_Input data:_
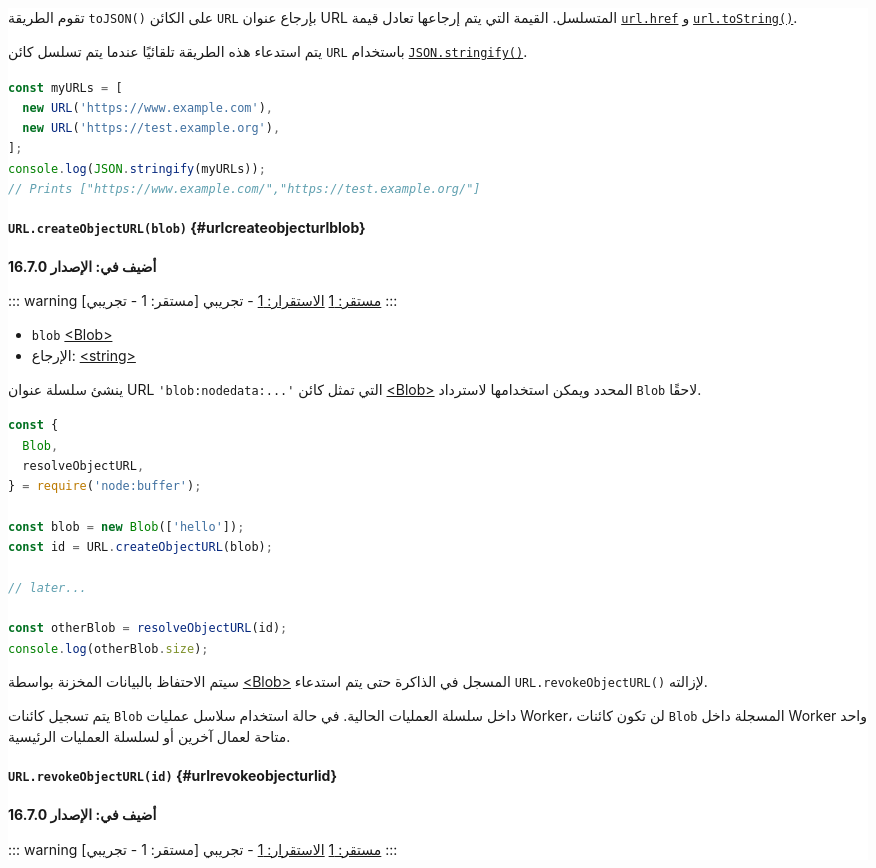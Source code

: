 تقوم الطريقة `toJSON()` على الكائن `URL` بإرجاع عنوان URL المتسلسل. القيمة التي يتم إرجاعها تعادل قيمة [`url.href`](/ar/nodejs/api/url#urlhref) و [`url.toString()`](/ar/nodejs/api/url#urltostring).

يتم استدعاء هذه الطريقة تلقائيًا عندما يتم تسلسل كائن `URL` باستخدام [`JSON.stringify()`](https://developer.mozilla.org/en-US/docs/Web/JavaScript/Reference/Global_Objects/JSON/stringify).

```js [ESM]
const myURLs = [
  new URL('https://www.example.com'),
  new URL('https://test.example.org'),
];
console.log(JSON.stringify(myURLs));
// Prints ["https://www.example.com/","https://test.example.org/"]
```
#### `URL.createObjectURL(blob)` {#urlcreateobjecturlblob}

**أضيف في: الإصدار 16.7.0**

::: warning [مستقر: 1 - تجريبي]
[مستقر: 1](/ar/nodejs/api/documentation#stability-index) [الاستقرار: 1](/ar/nodejs/api/documentation#stability-index) - تجريبي
:::

- `blob` [\<Blob\>](/ar/nodejs/api/buffer#class-blob)
- الإرجاع: [\<string\>](https://developer.mozilla.org/en-US/docs/Web/JavaScript/Data_structures#String_type)

ينشئ سلسلة عنوان URL `'blob:nodedata:...'` التي تمثل كائن [\<Blob\>](/ar/nodejs/api/buffer#class-blob) المحدد ويمكن استخدامها لاسترداد `Blob` لاحقًا.

```js [ESM]
const {
  Blob,
  resolveObjectURL,
} = require('node:buffer');

const blob = new Blob(['hello']);
const id = URL.createObjectURL(blob);

// later...

const otherBlob = resolveObjectURL(id);
console.log(otherBlob.size);
```
سيتم الاحتفاظ بالبيانات المخزنة بواسطة [\<Blob\>](/ar/nodejs/api/buffer#class-blob) المسجل في الذاكرة حتى يتم استدعاء `URL.revokeObjectURL()` لإزالته.

يتم تسجيل كائنات `Blob` داخل سلسلة العمليات الحالية. في حالة استخدام سلاسل عمليات Worker، لن تكون كائنات `Blob` المسجلة داخل Worker واحد متاحة لعمال آخرين أو لسلسلة العمليات الرئيسية.

#### `URL.revokeObjectURL(id)` {#urlrevokeobjecturlid}

**أضيف في: الإصدار 16.7.0**

::: warning [مستقر: 1 - تجريبي]
[مستقر: 1](/ar/nodejs/api/documentation#stability-index) [الاستقرار: 1](/ar/nodejs/api/documentation#stability-index) - تجريبي
:::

_Exercise instructions:_ Pictures stay out of this copy; write out the entries above exactly.

_Answer box:_
Source code

: تقوم الطريقة `toJSON()` على الكائن `URL` بإرجاع عنوان URL المتسلسل. القيمة التي يتم إرجاعها تعادل قيمة [`url.href`](/ar/nodejs/api/url#urlhref) و [`url.toString()`](/ar/nodejs/api/url#urltostring).

يتم استدعاء هذه الطريقة تلقائيًا عندما يتم تسلسل كائن `URL` باستخدام [`JSON.stringify()`](https://developer.mozilla.org/en-US/docs/Web/JavaScript/Reference/Global_Objects/JSON/stringify).

```js [ESM]
const myURLs = [
  new URL('https://www.example.com'),
  new URL('https://test.example.org'),
];
console.log(JSON.stringify(myURLs));
// Prints ["https://www.example.com/","https://test.example.org/"]
```
#### `URL.createObjectURL(blob)` {#urlcreateobjecturlblob}

**أضيف في: الإصدار 16.7.0**

::: warning [مستقر: 1 - تجريبي]
[مستقر: 1](/ar/nodejs/api/documentation#stability-index) [الاستقرار: 1](/ar/nodejs/api/documentation#stability-index) - تجريبي
:::

- `blob` [\<Blob\>](/ar/nodejs/api/buffer#class-blob)
- الإرجاع: [\<string\>](https://developer.mozilla.org/en-US/docs/Web/JavaScript/Data_structures#String_type)

ينشئ سلسلة عنوان URL `'blob:nodedata:...'` التي تمثل كائن [\<Blob\>](/ar/nodejs/api/buffer#class-blob) المحدد ويمكن استخدامها لاسترداد `Blob` لاحقًا.

```js [ESM]
const {
  Blob,
  resolveObjectURL,
} = require('node:buffer');

const blob = new Blob(['hello']);
const id = URL.createObjectURL(blob);

// later...

const otherBlob = resolveObjectURL(id);
console.log(otherBlob.size);
```
سيتم الاحتفاظ بالبيانات المخزنة بواسطة [\<Blob\>](/ar/nodejs/api/buffer#class-blob) المسجل في الذاكرة حتى يتم استدعاء `URL.revokeObjectURL()` لإزالته.

يتم تسجيل كائنات `Blob` داخل سلسلة العمليات الحالية. في حالة استخدام سلاسل عمليات Worker، لن تكون كائنات `Blob` المسجلة داخل Worker واحد متاحة لعمال آخرين أو لسلسلة العمليات الرئيسية.

#### `URL.revokeObjectURL(id)` {#urlrevokeobjecturlid}

**أضيف في: الإصدار 16.7.0**

::: warning [مستقر: 1 - تجريبي]
[مستقر: 1](/ar/nodejs/api/documentation#stability-index) [الاستقرار: 1](/ar/nodejs/api/documentation#stability-index) - تجريبي
:::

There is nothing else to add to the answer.